A pattern of angry and vocal shooters is emerging in the US
Forensic psychiatrist Liza Gold, who teaches psychiatry at Georgetown and edited the book "Gun Violence and Mental Illness," told Business Insider many of the recent shootings that have made news have been perpetrated by angry, grudge-holding individuals with poor coping skills who are acting out. Often, "they broadcast that they're spiraling," before they act, she said.
That appears to be the case with the YouTube shooter.
Aghdam's father reportedly flagged his daughter to the San Diego police on Monday, because he was worried about how angry she was at YouTube. He told the San Jose Mercury News that his daughter thought the company was discriminating against her, and thought they were reducing the number of views that her videos, which ranged from tips on vegan eating, to fitness videos and political commentary, were getting.
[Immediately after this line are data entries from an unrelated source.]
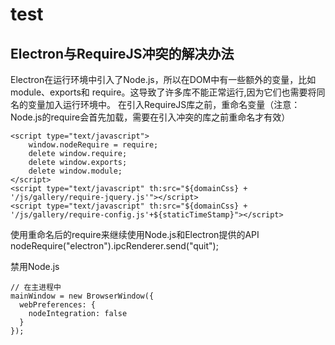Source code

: # test
## Electron与RequireJS冲突的解决办法
Electron在运行环境中引入了Node.js，所以在DOM中有一些额外的变量，比如module、exports和 require。这导致了许多库不能正常运行,因为它们也需要将同名的变量加入运行环境中。
在引入RequireJS库之前，重命名变量（注意：Node.js的require会首先加载，需要在引入冲突的库之前重命名才有效）

    <script type="text/javascript">
        window.nodeRequire = require;
        delete window.require;
        delete window.exports;
        delete window.module;
    </script>
    <script type="text/javascript" th:src="${domainCss} + '/js/gallery/require-jquery.js'"></script>
    <script type="text/javascript" th:src="${domainCss} + '/js/gallery/require-config.js'+${staticTimeStamp}"></script>

使用重命名后的require来继续使用Node.js和Electron提供的API
nodeRequire("electron").ipcRenderer.send("quit");

禁用Node.js

    // 在主进程中
    mainWindow = new BrowserWindow({
      webPreferences: {
        nodeIntegration: false
      }
    });
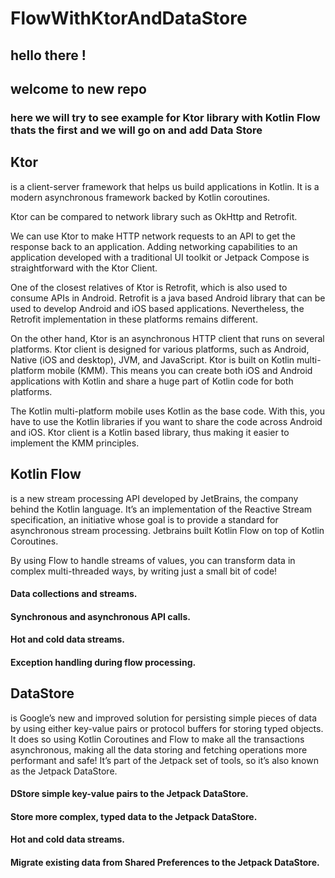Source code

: # FlowWithKtorAndDataStore
<h2>hello there !</h2>

<h2> welcome to new repo </h2>

<h3>here we will try to see example for Ktor library with Kotlin Flow thats the first and we will go on and add Data Store </h3>

<h4> <h2>Ktor</h2> is a client-server framework that helps us build applications in Kotlin. It is a modern asynchronous framework backed by Kotlin coroutines.

Ktor can be compared to network library such as OkHttp and Retrofit.

We can use Ktor to make HTTP network requests to an API to get the response back to an application. Adding networking capabilities to an application developed with a traditional UI toolkit or Jetpack Compose is straightforward with the Ktor Client.

One of the closest relatives of Ktor is Retrofit, which is also used to consume APIs in Android. Retrofit is a java based Android library that can be used to develop Android and iOS based applications. Nevertheless, the Retrofit implementation in these platforms remains different.

On the other hand, Ktor is an asynchronous HTTP client that runs on several platforms. Ktor client is designed for various platforms, such as Android, Native (iOS and desktop), JVM, and JavaScript. Ktor is built on Kotlin multi-platform mobile (KMM). This means you can create both iOS and Android applications with Kotlin and share a huge part of Kotlin code for both platforms.

The Kotlin multi-platform mobile uses Kotlin as the base code. With this, you have to use the Kotlin libraries if you want to share the code across Android and iOS. Ktor client is a Kotlin based library, thus making it easier to implement the KMM principles. </h4>

<h4> <h2>Kotlin Flow</h2> is a new stream processing API developed by JetBrains, the company behind the Kotlin language. It’s an implementation of the Reactive Stream specification, an initiative whose goal is to provide a standard for asynchronous stream processing. Jetbrains built Kotlin Flow on top of Kotlin Coroutines.

By using Flow to handle streams of values, you can transform data in complex multi-threaded ways, by writing just a small bit of code!

<h4>Data collections and streams.</h4>
  <h4>Synchronous and asynchronous API calls.</h4>
  <h4>Hot and cold data streams.</h4>
  <h4>Exception handling during flow processing.</h4>
</h4>

<h4> <h2>DataStore</h2> is Google’s new and improved solution for persisting simple pieces of data by using either key-value pairs or protocol buffers for storing typed objects. It does so using Kotlin Coroutines and Flow to make all the transactions asynchronous, making all the data storing and fetching operations more performant and safe! It’s part of the Jetpack set of tools, so it’s also known as the Jetpack DataStore.

<h4>DStore simple key-value pairs to the Jetpack DataStore.</h4>
  <h4>Store more complex, typed data to the Jetpack DataStore.</h4>
  <h4>Hot and cold data streams.</h4>
  <h4>Migrate existing data from Shared Preferences to the Jetpack DataStore.</h4>
</h4>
Authorities reportedly found Aghdam sleeping in her car Tuesday morning around 2 a.m. and talked to her, but didn't take her into custody.
Her story follows a simple and worrisome pattern that the US government is starting to notice. In March, the Secret Service compiled a list of all the "mass attacks" that happened in public spaces in 2017. The 28 incidents that made their list last year included shootings in churches, libraries and schools around the country. All were perpetrated by men.
While some of the men had criminal histories, and others had prior problems with mental illnesses, the most common threads among the attackers included warning signs that looked a lot like the ones Aghdam's family was worried about. More than 75% of the 2017 attackers made "concerning communications and/or elicited concern from others prior to carrying out their attacks," the report said.